• _TASK BRIEF_:
Retype all of the material exactly, leaving no line out.

• _PROVIDED MATERIAL_:
--------------------
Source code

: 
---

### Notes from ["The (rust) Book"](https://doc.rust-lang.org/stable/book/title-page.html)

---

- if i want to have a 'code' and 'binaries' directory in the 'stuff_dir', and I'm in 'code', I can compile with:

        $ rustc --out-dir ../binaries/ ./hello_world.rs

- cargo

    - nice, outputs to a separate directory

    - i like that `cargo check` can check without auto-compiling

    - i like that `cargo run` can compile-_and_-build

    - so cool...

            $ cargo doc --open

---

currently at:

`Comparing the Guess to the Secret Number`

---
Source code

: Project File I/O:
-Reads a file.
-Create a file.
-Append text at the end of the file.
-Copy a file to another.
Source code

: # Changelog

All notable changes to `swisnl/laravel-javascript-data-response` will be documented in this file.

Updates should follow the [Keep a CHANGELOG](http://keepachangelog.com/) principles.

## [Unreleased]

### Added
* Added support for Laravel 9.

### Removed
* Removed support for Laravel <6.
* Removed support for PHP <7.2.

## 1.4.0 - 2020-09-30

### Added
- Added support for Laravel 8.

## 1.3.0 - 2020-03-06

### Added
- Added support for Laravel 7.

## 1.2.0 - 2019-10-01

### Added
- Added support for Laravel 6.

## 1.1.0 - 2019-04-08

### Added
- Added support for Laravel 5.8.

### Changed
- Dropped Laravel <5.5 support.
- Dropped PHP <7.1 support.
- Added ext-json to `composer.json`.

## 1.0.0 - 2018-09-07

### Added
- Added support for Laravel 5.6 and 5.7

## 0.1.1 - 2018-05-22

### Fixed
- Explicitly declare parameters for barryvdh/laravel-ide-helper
--------------------
• _REPLY TO THE TASK_:
Source code

: 
---

### Notes from ["The (rust) Book"](https://doc.rust-lang.org/stable/book/title-page.html)

---

- if i want to have a 'code' and 'binaries' directory in the 'stuff_dir', and I'm in 'code', I can compile with:

        $ rustc --out-dir ../binaries/ ./hello_world.rs

- cargo

    - nice, outputs to a separate directory

    - i like that `cargo check` can check without auto-compiling

    - i like that `cargo run` can compile-_and_-build

    - so cool...

            $ cargo doc --open

---

currently at:

`Comparing the Guess to the Secret Number`

---
Source code

: Project File I/O:
-Reads a file.
-Create a file.
-Append text at the end of the file.
-Copy a file to another.
Source code

: # Changelog

All notable changes to `swisnl/laravel-javascript-data-response` will be documented in this file.

Updates should follow the [Keep a CHANGELOG](http://keepachangelog.com/) principles.

## [Unreleased]

### Added
* Added support for Laravel 9.

### Removed
* Removed support for Laravel <6.
* Removed support for PHP <7.2.

## 1.4.0 - 2020-09-30

### Added
- Added support for Laravel 8.

## 1.3.0 - 2020-03-06

### Added
- Added support for Laravel 7.

## 1.2.0 - 2019-10-01

### Added
- Added support for Laravel 6.

## 1.1.0 - 2019-04-08

### Added
- Added support for Laravel 5.8.

### Changed
- Dropped Laravel <5.5 support.
- Dropped PHP <7.1 support.
- Added ext-json to `composer.json`.

## 1.0.0 - 2018-09-07

### Added
- Added support for Laravel 5.6 and 5.7

## 0.1.1 - 2018-05-22

### Fixed
- Explicitly declare parameters for barryvdh/laravel-ide-helper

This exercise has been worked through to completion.